IT jobs in Switzerland

IT jobs in Switzerland

Switzerland is located in central Europe sharing borders with Germany, Austria, Liechtenstein, Italy and France. The capital city is Berne and other major cities include Zurich, Basel, Geneva, and Lausanne.

Switzerland is generally associated with prosperous banking, spectacular landscapes, generous salaries and delicious chocolate! Switzerland however is also known be one of the most expensive countries in the world to live.

Switzerland is comprised of 26 cantons (country subdivisions). Out of the 26 cantons that make up Switzerland, the majority are monolingual in German; a few are French-speaking: Geneva, Jura, Neuchâtel and Vaud; and some cantons are bilingual: Bern, Fribourg and Valais (both French and German are spoken). Italian is also spoken in Ticino and four southern valleys of Canton Graubünden.

In addition English is also widely spoken in Switzerland with some 15% of the country’s workforce choosing to speak English at work. For those considering working in Switzerland it is recommended that the person can speak the official language of the canton they would be working in.

In 2002, the bilateral agreement on the free movement of persons came into force. This agreement gave EU nationals the following rights:

  • to occupational and geographical mobility in Switzerland
  • to equality of working conditions, social security, etc

To search and apply for IT jobs in Switzerland click here

Working practices

Due to the high salaries Switzerland has become a hotspot destination for both permanent IT professionals and IT contractors from around the world. The main industries in Switzerland revolve around the financial sector resulting in a number of opportunities for financial analysts and those with specialist financial IT skills. However there is a lack of IT specialists, since local institutes and universities do not produce enough qualified graduates to satisfy the increasing demand for IT labour. The most common IT skills in demand in Switzerland include SAP, Oracle and Java.

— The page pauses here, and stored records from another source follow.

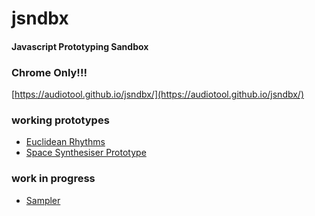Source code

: # jsndbx
#### Javascript Prototyping Sandbox
### Chrome Only!!!
[https://audiotool.github.io/jsndbx/](https://audiotool.github.io/jsndbx/)


### working prototypes
* [Euclidean Rhythms](euclidean.html)
* [Space Synthesiser Prototype](space-prototype.html)

### work in progress
* [Sampler](sampler.html)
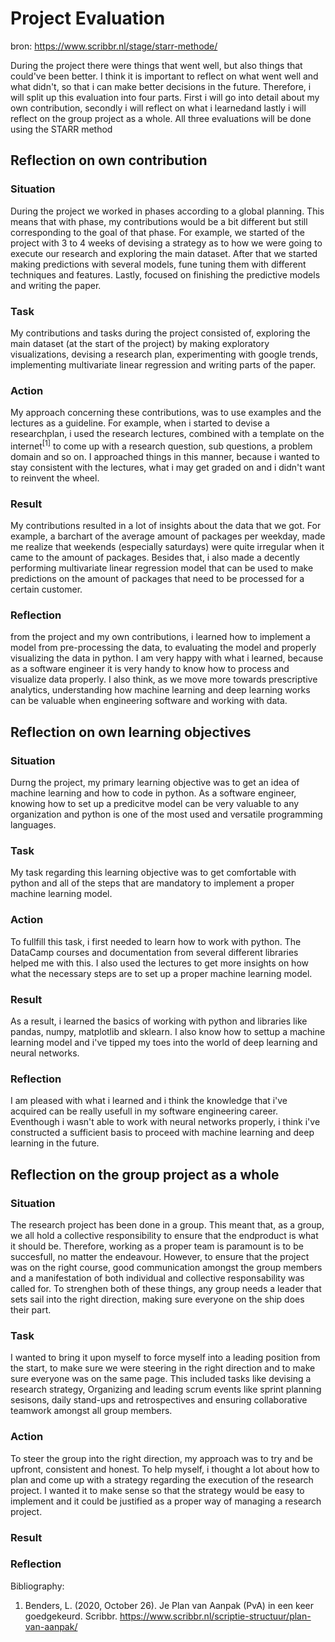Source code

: <h1>Project Evaluation</h1>

bron: https://www.scribbr.nl/stage/starr-methode/

During the project there were things that went well, but also things that could've been better. I think it is important to reflect on what went well and what didn't, so that i can make better decisions in the future. Therefore, i will split up this evaluation into four parts. First i will go into detail about my own contribution, secondly i will reflect on what i learnedand lastly i will reflect on the group project as a whole. All three evaluations will be done using the STARR method

<h2>Reflection on own contribution</h2>

<h3>Situation</h3> 

During the project we worked in phases according to a global planning. This means that with phase, my contributions would be a bit different but still corresponding to the goal of that phase. For example, we started of the project with 3 to 4 weeks of devising a strategy as to how we were going to execute our research and exploring the main dataset. After that we started making predictions with several models, fune tuning them with different techniques and features. Lastly, focused on finishing the predictive models and writing the paper. 

<h3>Task</h3>

My contributions and tasks during the project consisted of, exploring the main dataset (at the start of the project) by making exploratory visualizations, devising a research plan, experimenting with google trends, implementing multivariate linear regression and writing parts of the paper.

<h3>Action</h3>

My approach concerning these contributions, was to use examples and the lectures as a guideline. For example, when i started to devise a researchplan, i used the research lectures, combined with a template on the internet<sup>[1]</sup> to come up with a research question, sub questions, a problem domain and so on. I approached things in this manner, because i wanted to stay consistent with the lectures, what i may get graded on and i didn't want to reinvent the wheel. 

<h3>Result</h3>

My contributions resulted in a lot of insights about the data that we got. For example, a barchart of the average amount of packages per weekday, made me realize that weekends (especially saturdays) were quite irregular when it came to the amount of packages. Besides that, i also made a decently performing multivariate linear regression model that can be used to make predictions on the amount of packages that need to be processed for a certain customer.  

<h3>Reflection</h3>

from the project and my own contributions, i learned how to implement a model from pre-processing the data, to evaluating the model and properly visualizing the data in python. I am very happy with what i learned, because as a software engineer it is very handy to know how to process and visualize data properly. I also think, as we move more towards prescriptive analytics, understanding how machine learning and deep learning works can be valuable when engineering software and working with data.

<h2>Reflection on own learning objectives</h2>

<h3>Situation</h3>

Durng the project, my primary learning objective was to get an idea of machine learning and how to code in python. As a software engineer, knowing how to set up a predicitve model can be very valuable to any organization and python is one of the most used and versatile programming languages. 

<h3>Task</h3>

My task regarding this learning objective was to get comfortable with python and all of the steps that are mandatory to implement a proper machine learning model. 

<h3>Action</h3>

To fullfill this task, i first needed to learn how to work with python. The DataCamp courses and documentation from several different libraries helped me with this. I also used the lectures to get more insights on how what the necessary steps are to set up a proper machine learning model.

<h3>Result</h3>

As a result, i learned the basics of working with python and libraries like pandas, numpy, matplotlib and sklearn. I also know how to settup a machine learning model and i've tipped my toes into the world of deep learning and neural networks.

<h3>Reflection</h3>

I am pleased with what i learned and i think the knowledge that i've acquired can be really usefull in my software engineering career. Eventhough i wasn't able to work with neural networks properly, i think i've constructed a sufficient basis to proceed with machine learning and deep learning in the future. 

<h2>Reflection on the group project as a whole</h2>

<h3>Situation</h3>

The research project has been done in a group. This meant that, as a group, we all hold a collective responsibility to ensure that the endproduct is what it should be. Therefore, working as a proper team is paramount is to be succesfull, no matter the endeavour. However, to ensure that the project was on the right course, good communication amongst the group members and a manifestation of both individual and collective responsability was called for. To strenghen both of these things, any group needs a leader that sets sail into the right direction, making sure everyone on the ship does their part.

<h3>Task</h3>

I wanted to bring it upon myself to force myself into a leading position from the start, to make sure we were steering in the right direction and to make sure everyone was on the same page. This included tasks like devising a research strategy, Organizing and leading scrum events like sprint planning sesisons, daily stand-ups and retrospectives and ensuring collaborative teamwork amongst all group members. 

<h3>Action</h3>

To steer the group into the right direction, my approach was to try and be upfront, consistent and honest. To help myself, i thought a lot about how to plan and come up with a strategy regarding the execution of the research project. I wanted it to make sense so that the strategy would be easy to implement and it could be justified as a proper way of managing a research project.

<h3>Result</h3>



<h3>Reflection</h3>


Bibliography:

1. Benders, L. (2020, October 26). Je Plan van Aanpak (PvA) in een keer goedgekeurd. Scribbr. https://www.scribbr.nl/scriptie-structuur/plan-van-aanpak/
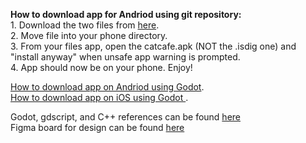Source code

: **How to download app for Andriod using git repository:**  
      1. Download  the two files from [here](https://ubuffalo-my.sharepoint.com/:f:/r/personal/codyrey_buffalo_edu/Documents/Cat%20Cafe?csf=1&web=1&e=Ht5jn6).   
      2. Move file into your phone directory.  
      3. From your files app, open the catcafe.apk (NOT the .isdig one) and "install anyway" when unsafe app warning is prompted.  
      4. App should now be on your phone. Enjoy!  

[How to download app on Andriod using Godot](https://docs.godotengine.org/en/stable/tutorials/export/exporting_for_android.html).  
[How to download app on iOS using Godot ](https://docs.godotengine.org/en/stable/tutorials/export/exporting_for_ios.html).  

Godot, gdscript, and C++ references can be found [here](https://docs.google.com/document/d/1kCvJmuJuKmc5YA645kUwS2WyFPOf_n8m5yliRPooIw0/edit?usp=sharing)  
Figma board for design can be found [here](https://www.figma.com/file/PAftARAgWjpquAlcjlCC9v/Cat-Cafe-Design?type=design&node-id=0-1&mode=design&t=4h0H1d5UfWjU9f6y-0)
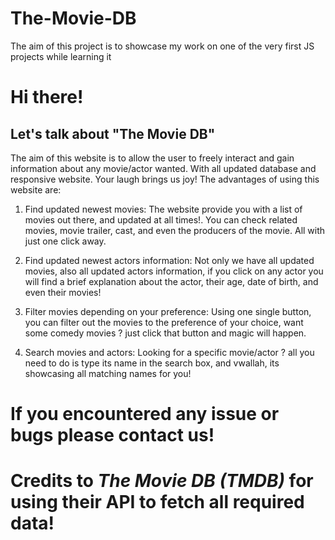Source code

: # The-Movie-DB
The aim of this project is to showcase my work on one of the very first JS projects while learning it

# Hi there!
## Let's talk about "The Movie DB"
The aim of this website is to allow the user to freely interact and gain information about any movie/actor wanted. With all updated database and responsive website. Your laugh brings us joy! The advantages of using this website are:

1. Find updated newest movies:
The website provide you with a list of movies out there, and updated at all times!. You can check related movies, movie trailer, cast, and even the producers of the movie. All with just one click away.

2. Find updated newest actors information:
Not only we have all updated movies, also all updated actors information, if you click on any actor you will find a brief explanation about the actor, their age, date of birth, and even their movies!

3. Filter movies depending on your preference:
Using one single button, you can filter out the movies to the preference of your choice, want some comedy movies ? just click that button and magic will happen.

4. Search movies and actors:
Looking for a specific movie/actor ? all you need to do is type its name in the search box, and vwallah, its showcasing all matching names for you!


# If you encountered any issue or bugs please contact us!
# Credits to _**The Movie DB (TMDB)**_ for using their API to fetch all required data!
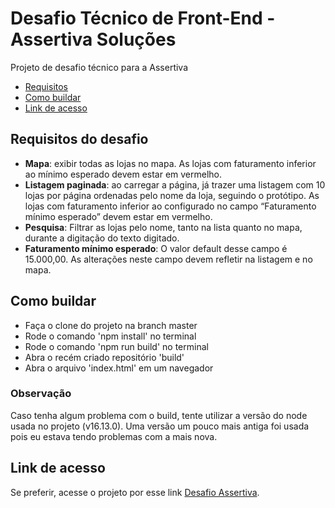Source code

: # Desafio Técnico de Front-End - Assertiva Soluções
Projeto de desafio técnico para a Assertiva

- [Requisitos](#requisitos)
- [Como buildar](#build)
- [Link de acesso](#access-link)

<a name="requisitos"/>

## Requisitos do desafio
- **Mapa**:​ exibir todas as lojas no mapa. As lojas com faturamento inferior ao mínimo esperado devem estar em vermelho.
- **Listagem paginada**:​ ao carregar a página, já trazer uma listagem com 10 lojas por página ordenadas pelo nome da loja, seguindo o protótipo. As lojas com faturamento inferior ao configurado no campo “Faturamento mínimo esperado” devem estar em vermelho.
- **Pesquisa**:​ Filtrar as lojas pelo nome, tanto na lista quanto no mapa, durante a digitação do texto digitado.
- **Faturamento mínimo esperado**:​ O valor default desse campo é 15.000,00. As alterações neste campo devem refletir na listagem e no mapa.

<a name="build"/>

## Como buildar
- Faça o clone do projeto na branch master
- Rode o comando 'npm install' no terminal
- Rode o comando 'npm run build' no terminal
- Abra o recém criado repositório 'build'
- Abra o arquivo 'index.html' em um navegador

### Observação
Caso tenha algum problema com o build, tente utilizar a versão do node usada no projeto (v16.13.0).
Uma versão um pouco mais antiga foi usada pois eu estava tendo problemas com a mais nova.

<a name="access-link"/>

## Link de acesso
Se preferir, acesse o projeto por esse link
[Desafio Assertiva](https://6295596433f811477babdcb8--chic-caramel-18d520.netlify.app/ "Desafio Assertiva").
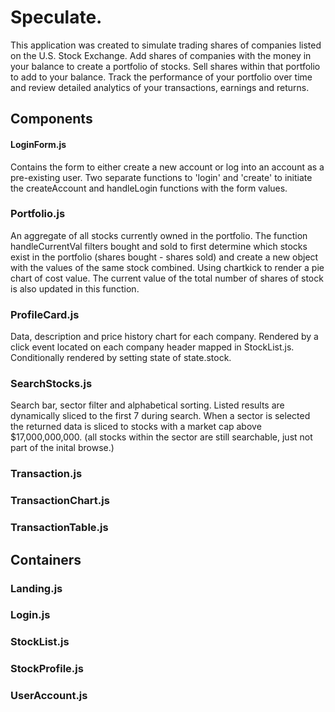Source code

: # Speculate.

This application was created to simulate trading shares of companies listed on the U.S. Stock Exchange. Add shares of companies with the money in your balance to create a portfolio of stocks. Sell shares within that portfolio to add to your balance. Track the performance of your portfolio over time and review detailed analytics of your transactions, earnings and returns.

## Components

#### LoginForm.js

Contains the form to either create a new account or log into an account as a pre-existing user. Two separate functions to 'login' and 'create' to initiate the createAccount and handleLogin functions with the form values.

### Portfolio.js

An aggregate of all stocks currently owned in the portfolio. The function handleCurrentVal filters bought and sold to first determine which stocks exist in the portfolio (shares bought - shares sold) and create a new object with the values of the same stock combined. Using chartkick to render a pie chart of cost value. The current value of the total number of shares of stock is also updated in this function.

### ProfileCard.js

Data, description and price history chart for each company. Rendered by a click event located on each company header mapped in StockList.js. Conditionally rendered by setting state of state.stock.

### SearchStocks.js

Search bar, sector filter and alphabetical sorting. Listed results are dynamically sliced to the first 7 during search. When a sector is selected the returned data is sliced to stocks with a market cap above $17,000,000,000. (all stocks within the sector are still searchable, just not part of the inital browse.) 

### Transaction.js

### TransactionChart.js

### TransactionTable.js

## Containers

### Landing.js

### Login.js

### StockList.js

### StockProfile.js

### UserAccount.js
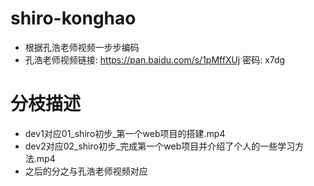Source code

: # shiro-konghao
* 根据孔浩老师视频一步步编码
* 孔浩老师视频链接: https://pan.baidu.com/s/1pMffXUj 密码: x7dg
# 分枝描述
* dev1对应01_shiro初步_第一个web项目的搭建.mp4
* dev2对应02_shiro初步_完成第一个web项目并介绍了个人的一些学习方法.mp4
* 之后的分之与孔浩老师视频对应
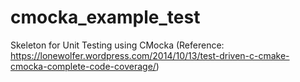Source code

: # cmocka_example_test
Skeleton for Unit Testing using CMocka (Reference: https://lonewolfer.wordpress.com/2014/10/13/test-driven-c-cmake-cmocka-complete-code-coverage/) 
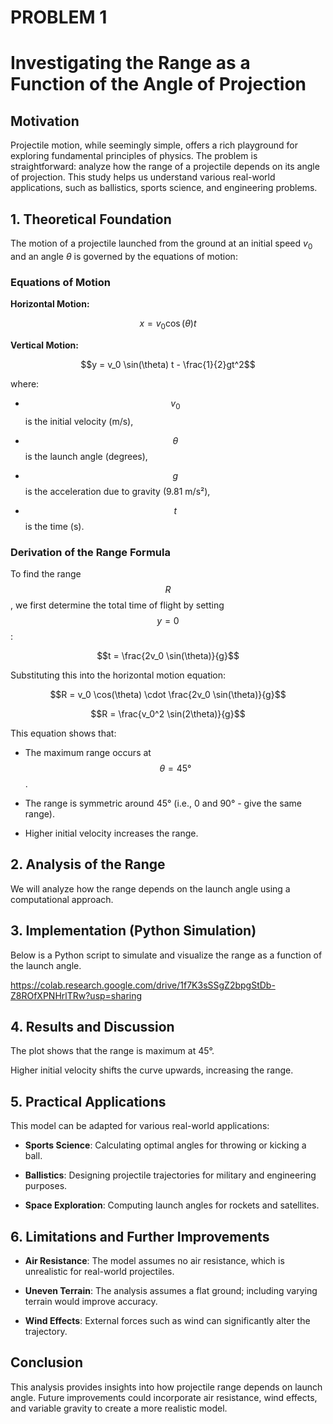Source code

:  # PROBLEM 1

# Investigating the Range as a Function of the Angle of Projection

## Motivation

Projectile motion, while seemingly simple, offers a rich playground for exploring fundamental principles of physics. The problem is straightforward: analyze how the range of a projectile depends on its angle of projection. This study helps us understand various real-world applications, such as ballistics, sports science, and engineering problems.

## 1. Theoretical Foundation

The motion of a projectile launched from the ground at an initial speed $v_0$ and an angle $\theta$ is governed by the equations of motion:

### Equations of Motion

**Horizontal Motion:**

$$x = v_0 \cos(\theta) t$$

**Vertical Motion:**

$$y = v_0 \sin(\theta) t - \frac{1}{2}gt^2$$



where:

- $$v_0$$ is the initial velocity (m/s),

- $$\theta$$ is the launch angle (degrees),

- $$g$$ is the acceleration due to gravity (9.81 m/s²),

- $$t$$ is the time (s).

### Derivation of the Range Formula

To find the range $$R$$, we first determine the total time of flight by setting $$y = 0$$:



$$t = \frac{2v_0 \sin(\theta)}{g}$$



Substituting this into the horizontal motion equation:



$$R = v_0 \cos(\theta) \cdot \frac{2v_0 \sin(\theta)}{g}$$





$$R = \frac{v_0^2 \sin(2\theta)}{g}$$



This equation shows that:


- The maximum range occurs at $$\theta = 45°$$.

- The range is symmetric around 45° (i.e., 0 and 90° -  give the same range).

- Higher initial velocity increases the range.

## 2. Analysis of the Range

We will analyze how the range depends on the launch angle using a computational approach.

## 3. Implementation (Python Simulation)

Below is a Python script to simulate and visualize the range as a function of the launch angle.

https://colab.research.google.com/drive/1f7K3sSSgZ2bpgStDb-Z8ROfXPNHrlTRw?usp=sharing

## 4. Results and Discussion

The plot shows that the range is maximum at 45°.



Higher initial velocity shifts the curve upwards, increasing the range.

## 5. Practical Applications

This model can be adapted for various real-world applications:

- **Sports Science**: Calculating optimal angles for throwing or kicking a ball.

- **Ballistics**: Designing projectile trajectories for military and engineering purposes.

- **Space Exploration**: Computing launch angles for rockets and satellites.

## 6. Limitations and Further Improvements

- **Air Resistance**: The model assumes no air resistance, which is unrealistic for real-world projectiles.

- **Uneven Terrain**: The analysis assumes a flat ground; including varying terrain would improve accuracy.

- **Wind Effects**: External forces such as wind can significantly alter the trajectory.

## Conclusion

This analysis provides insights into how projectile range depends on launch angle. Future improvements could incorporate air resistance, wind effects, and variable gravity to create a more realistic model.
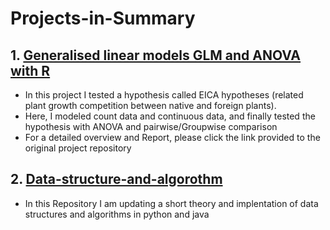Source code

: # Projects-in-Summary

## 1. [Generalised linear models GLM and ANOVA with R](https://github.com/sarker2018/Generalized-Linear-Models-GLM-and-ANOVA)
* In this project I tested a hypothesis called EICA hypotheses (related plant growth competition between native and foreign plants).
* Here, I modeled count data and continuous data, and finally tested the hypothesis with ANOVA and pairwise/Groupwise comparison
* For a detailed overview and Report, please click the link provided to the original project repository

## 2. [Data-structure-and-algorothm](https://github.com/sarker2018/Data-Structure-Algorithms)
* In this Repository I am updating a short theory and implentation of data structures and algorithms in python and java
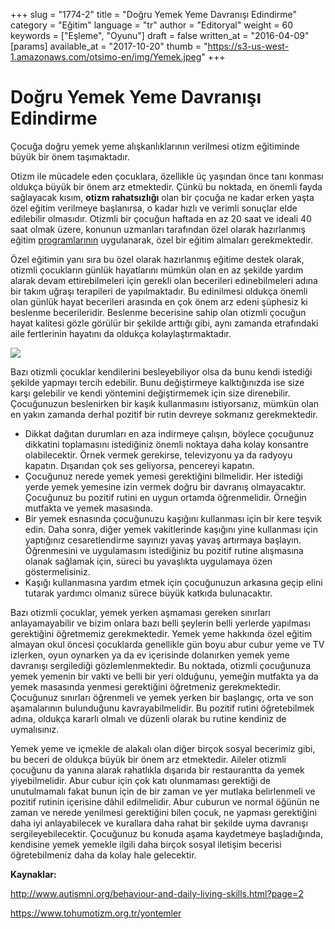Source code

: +++
slug = "1774-2"
title = "Doğru Yemek Yeme Davranışı Edindirme"
category = "Eğitim"
language = "tr"
author = "Editoryal"
weight = 60
keywords = ["Eşleme", "Oyunu"]
draft = false
written_at = "2016-04-09"
[params]
available_at = "2017-10-20"
thumb = "https://s3-us-west-1.amazonaws.com/otsimo-en/img/Yemek.jpeg"
+++


# Doğru Yemek Yeme Davranışı Edindirme

Çocuğa doğru yemek yeme alışkanlıklarının verilmesi otizm eğitiminde büyük bir önem taşımaktadır.

Otizm ile mücadele eden çocuklara, özellikle üç yaşından önce tanı konması oldukça büyük bir önem arz etmektedir. Çünkü bu noktada, en önemli fayda sağlayacak kısım, **otizm rahatsızlığı** olan bir çocuğa ne kadar erken yaşta özel eğitim verilmeye başlanırsa, o kadar hızlı ve verimli sonuçlar elde edilebilir olmasıdır. Otizmli bir çocuğun haftada en az 20 saat ve ideali 40 saat olmak üzere, konunun uzmanları tarafından özel olarak hazırlanmış eğitim [programlarının](/tr/otizme-yonelik-tedavi-uygulamalari/) uygulanarak, özel bir eğitim almaları gerekmektedir.

Özel eğitimin yanı sıra bu özel olarak hazırlanmış eğitime destek olarak, otizmli çocukların günlük hayatlarını mümkün olan en az şekilde yardım alarak devam ettirebilmeleri için gerekli olan becerileri edinebilmeleri adına bir takım uğraşı terapileri de yapılmaktadır. Bu edinilmesi oldukça önemli olan günlük hayat becerileri arasında en çok önem arz edeni şüphesiz ki beslenme becerileridir. Beslenme becerisine sahip olan otizmli çocuğun hayat kalitesi gözle görülür bir şekilde arttığı gibi, aynı zamanda etrafındaki aile fertlerinin hayatını da oldukça kolaylaştırmaktadır.

![](https://s3-us-west-1.amazonaws.com/otsimo-en/img/blog_ici/baby_eats.jpg)

Bazı otizmli çocuklar kendilerini besleyebiliyor olsa da bunu kendi istediği şekilde yapmayı tercih edebilir. Bunu değiştirmeye kalktığınızda ise size karşı gelebilir ve kendi yöntemini değiştirmemek için size direnebilir. Çocuğunuzun beslenirken bir kaşık kullanmasını istiyorsanız, mümkün olan en yakın zamanda derhal pozitif bir rutin devreye sokmanız gerekmektedir.

  * Dikkat dağıtan durumları en aza indirmeye çalışın, böylece çocuğunuz dikkatini toplamasını istediğiniz önemli noktaya daha kolay konsantre olabilecektir. Örnek vermek gerekirse, televizyonu ya da radyoyu kapatın. Dışarıdan çok ses geliyorsa, pencereyi kapatın.
  * Çocuğunuz nerede yemek yemesi gerektiğini bilmelidir. Her istediği yerde yemek yemesine izin vermek doğru bir davranış olmayacaktır. Çocuğunuz bu pozitif rutini en uygun ortamda öğrenmelidir. Örneğin mutfakta ve yemek masasında.
  * Bir yemek esnasında çocuğunuzu kaşığını kullanması için bir kere teşvik edin. Daha sonra, diğer yemek vakitlerinde kaşığını yine kullanması için yaptığınız cesaretlendirme sayınızı yavaş yavaş artırmaya başlayın. Öğrenmesini ve uygulamasını istediğiniz bu pozitif rutine alışmasına olanak sağlamak için, süreci bu yavaşlıkta uygulamaya özen göstermelisiniz.
  * Kaşığı kullanmasına yardım etmek için çocuğunuzun arkasına geçip elini tutarak yardımcı olmanız sürece büyük katkıda bulunacaktır.

Bazı otizmli çocuklar, yemek yerken aşmaması gereken sınırları anlayamayabilir ve bizim onlara bazı belli şeylerin belli yerlerde yapılması gerektiğini öğretmemiz gerekmektedir. Yemek yeme hakkında özel eğitim almayan okul öncesi çocuklarda genellikle gün boyu abur cubur yeme ve TV izlerken, oyun oynarken ya da ev içerisinde dolanırken yemek yeme davranışı sergilediği gözlemlenmektedir. Bu noktada, otizmli çocuğunuza yemek yemenin bir vakti ve belli bir yeri olduğunu, yemeğin mutfakta ya da yemek masasında yenmesi gerektiğini öğretmeniz gerekmektedir. Çocuğunuz sınırları öğrenmeli ve yemek yerken bir başlangıç, orta ve son aşamalarının bulunduğunu kavrayabilmelidir. Bu pozitif rutini öğretebilmek adına, oldukça kararlı olmalı ve düzenli olarak bu rutine kendiniz de uymalısınız.

Yemek yeme ve içmekle de alakalı olan diğer birçok sosyal becerimiz gibi, bu beceri de oldukça büyük bir önem arz etmektedir. Aileler otizmli çocuğunu da yanına alarak rahatlıkla dışarıda bir restaurantta da yemek yiyebilmelidir. Abur cubur için çok katı olunmaması gerektiği de unutulmamalı fakat bunun için de bir zaman ve yer mutlaka belirlenmeli ve pozitif rutinin içerisine dâhil edilmelidir. Abur cuburun ve normal öğünün ne zaman ve nerede yenilmesi gerektiğini bilen çocuk, ne yapması gerektiğini daha iyi anlayabilecek ve kurallara daha rahat bir şekilde uyma davranışı sergileyebilecektir. Çocuğunuz bu konuda aşama kaydetmeye başladığında, kendisine yemek yemekle ilgili daha birçok sosyal iletişim becerisi öğretebilmeniz daha da kolay hale gelecektir.

**Kaynaklar:**

http://www.autismni.org/behaviour-and-daily-living-skills.html?page=2

https://www.tohumotizm.org.tr/yontemler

Traditionally the Swiss work long hours and due to their close tie with Germany their attitude towards management revolves around hierarchy, efficiency and productivity. For some expatriates this style of management may appear as unfriendliness but this is often not the case.

Applying for Jobs

Applying for IT jobs in Switzerland requires a CV and covering letter. As with all job applications it is important to tailor your CV and covering letter to each specific job. Swiss employers attach great importance to experience so it is essential to highlight all relevant work experience be it through voluntary or paid work. Depending upon the canton in which the employer is based it may sometimes be advantageous to send your CV and covering letter in both English and the official language of that canton. This however is not essential.

Living in Switzerland

Switzerland, as already mentioned, is one of the most expensive places in the world to live but the high salaries enjoyed by those in Switzerland take this cost of living into account.

Housing is expensive, and most people live in rented accommodation. Switzerland is estimated to have one the lowest rates of owner occupiers in Europe. Renting a small, one-bedroom flat in Switzerland is likely to cost CHF 600 per month. Rental prices are significantly higher in cantons such as Basel, Geneva and Zurich, since demand far exceeds what is available.

Finding an IT job in Switzerland

The shortage of specialist IT skills in Switzerland has caused a demand for IT professionals with knowledge of specialist skills such as SAP, Oracle and Java. Switerland’s main industries revolve around the financial sector and as such there is also a demand for financial analysts, business analysts and systems analysts.